These weeks, another chapter of the endless Terminator film saga rolls over the cinema screen. And once again, we're dealing with a notion of cyborgs that reminds us of humans – but who are simply superior to us in terms of strength, speed, and survivability.
But what if we dropped these cyborg clichés and instead imagined a creature that is not at all anthropomorphic. A creature that may have the form of a droplet, a sphere, or a microorganism. This being will observe us and think about us in the same way that we observe and think about a flower.
The big step has already been taken
These are the kind of thoughts James Lovelock makes in the book Novac The book is something as rare as a deeply visionary work. The title refers to the age that Lovelock believes we are on the threshold of. Well, maybe the one we just entered. Prior to the Novacean era, we had the Anthropocene age, a time characterised by the human ability to influence the planet's ecosystem. The Novacean era is a time when technology grows out of our control and where artificial intelligence gains the ability to refine and further develop itself and, thus, become an independent being.
In the 1970s, Lovelock put forward the Gaii theory.
We've already seen examples of that, Lovelock points out, and mentions Google's computer program AlphaGo as a telling example. Back in 2015, the program won over a human in the game of Go, which is far more complicated than, for example, chess. And unlike IBM's Deep Blu computer that defeated Kasparov in chess back in the 1990s, AlphaGo was not created by the machine being fed with a lot of data from which it then navigated. Instead, AlphaGo combined two systems: partly human input in the form of data and partly by developing the ability to learn the game on its own along the way. The latter is revolutionary, Lovelock argues, because it means that artificial intelligence has now reached a stage where intuition, autonomy, and learning ability become properties that artificial intelligence possesses. And, when coupled with information handling thousands of times faster than the human brain, we have the prospect of artificial intelligence that is far superior to us. Then we have artificial intelligence that will see us as we consider the flower.
Lovelock does not think we should fear these beings – but on the contrary, we rejoice in their existence. Because they will help us keep the planet habitable longer than usual. But at some point they probably won't have to use us anymore. Our extinction is inevitable, but whether it happens by natural consequences or whether we are wiped out by these artificial intelligences, Lovelock does not respond unequivocally. But we die.
Fantastic or visionary?
Who is this fantastic and futurist, Lovelock?
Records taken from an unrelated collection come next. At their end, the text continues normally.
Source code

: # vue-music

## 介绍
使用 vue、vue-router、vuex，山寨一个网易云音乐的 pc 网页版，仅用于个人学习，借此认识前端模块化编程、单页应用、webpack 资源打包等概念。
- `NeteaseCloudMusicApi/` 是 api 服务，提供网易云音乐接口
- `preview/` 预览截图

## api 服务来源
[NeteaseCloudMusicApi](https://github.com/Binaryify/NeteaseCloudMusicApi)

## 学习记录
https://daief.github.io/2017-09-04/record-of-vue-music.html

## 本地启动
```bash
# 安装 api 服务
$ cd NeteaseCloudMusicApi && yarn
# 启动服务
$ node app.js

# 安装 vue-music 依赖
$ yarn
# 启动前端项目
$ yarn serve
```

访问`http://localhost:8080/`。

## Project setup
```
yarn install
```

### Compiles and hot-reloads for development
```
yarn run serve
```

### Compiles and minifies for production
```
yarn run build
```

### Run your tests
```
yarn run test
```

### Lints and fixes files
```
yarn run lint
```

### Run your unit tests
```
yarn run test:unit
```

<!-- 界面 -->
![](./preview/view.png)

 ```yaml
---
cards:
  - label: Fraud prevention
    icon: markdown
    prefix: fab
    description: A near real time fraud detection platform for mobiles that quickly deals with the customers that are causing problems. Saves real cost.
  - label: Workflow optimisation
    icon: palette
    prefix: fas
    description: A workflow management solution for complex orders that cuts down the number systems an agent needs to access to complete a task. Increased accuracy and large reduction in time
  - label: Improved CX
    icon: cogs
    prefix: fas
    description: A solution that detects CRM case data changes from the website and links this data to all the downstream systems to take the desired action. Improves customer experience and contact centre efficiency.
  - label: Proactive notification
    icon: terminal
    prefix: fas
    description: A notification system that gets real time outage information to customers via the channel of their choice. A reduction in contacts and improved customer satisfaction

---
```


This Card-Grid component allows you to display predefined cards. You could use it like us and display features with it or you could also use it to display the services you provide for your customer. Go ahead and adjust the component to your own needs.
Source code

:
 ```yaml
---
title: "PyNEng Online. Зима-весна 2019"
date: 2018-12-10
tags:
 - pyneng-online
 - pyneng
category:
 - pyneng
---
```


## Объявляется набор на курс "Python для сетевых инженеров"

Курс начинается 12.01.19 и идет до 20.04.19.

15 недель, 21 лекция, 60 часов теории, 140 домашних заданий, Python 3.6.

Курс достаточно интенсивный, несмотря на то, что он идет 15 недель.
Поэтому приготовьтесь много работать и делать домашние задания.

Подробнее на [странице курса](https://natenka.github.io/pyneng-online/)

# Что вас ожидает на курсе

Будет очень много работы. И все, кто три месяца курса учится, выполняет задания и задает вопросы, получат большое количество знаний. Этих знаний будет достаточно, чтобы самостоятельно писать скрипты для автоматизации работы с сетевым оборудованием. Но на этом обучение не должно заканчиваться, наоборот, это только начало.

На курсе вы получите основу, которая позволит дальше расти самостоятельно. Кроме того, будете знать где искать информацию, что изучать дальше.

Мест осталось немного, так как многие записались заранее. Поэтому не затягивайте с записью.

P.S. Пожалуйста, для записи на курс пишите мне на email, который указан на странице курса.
He is a 100-year-old Englishman who has just published another book. He is also a scientist and almost to be considered Renaissance man with expertise in chemistry, physics, medicine, philosophy, and geology. In the 1970s, Lovelock put forward the Gaia theory, which involves the notion of earth as a self-regulating system that constantly seeks to create ideal living conditions.
I Novac it seems that Lovelock steps away from the theory of self-regulation, at least understood as a certainty that it will all go well, all the while the planet is regulating itself anyway.
Intuition, autonomy, and learning ability become traits that artificial intelligence possesses.
Lovelock spends part of the work advocating that we should put all our energy into counteracting the rise in temperature on the planet. That we drop the many resources to look for life in space, as he believes, all indicates that we are alone in the universe. Lovelock, on the other hand, is a proponent of nuclear power and believes that our resistance to it is the clearest example of the limits of our intelligence.
However, the fight against temperature rise cannot be won by nuclear power alone. This is where artificial intelligence must come into play. The main essence of Lovelock's new work, therefore, is that the natural evolution that created man also led to a man who engages in predation and, thus, destroys Gaia's self-regulatory ability. They should now be replaced by a mechanical evolution that will allow the artificial intelligences to develop on their own and take over where we can no longer be involved.
A rare work
Although the book suffers a bit from too many repetitions and a little messy editing, it is a pleasure to read a work that makes such great thoughts. And it is striking how rare its kind of books actually see the light of day. Maybe because big thoughts are often easy targets for shit and ridicule. Occasionally, you can also not hesitate to hesitate, maybe pull on the smile band, hesitate. You have doubts about what is realistic and what seems like a fantasy without roots and pure speculation. But just that is one of the attractions of the book. It makes the seeker, essayist and different.
Something I boxed with along the way was whether it is also a natural evolution when it is no longer organic? And with the natural part out, so is the good? Lovelock does not provide clear answers to this. He speculates and ponders further.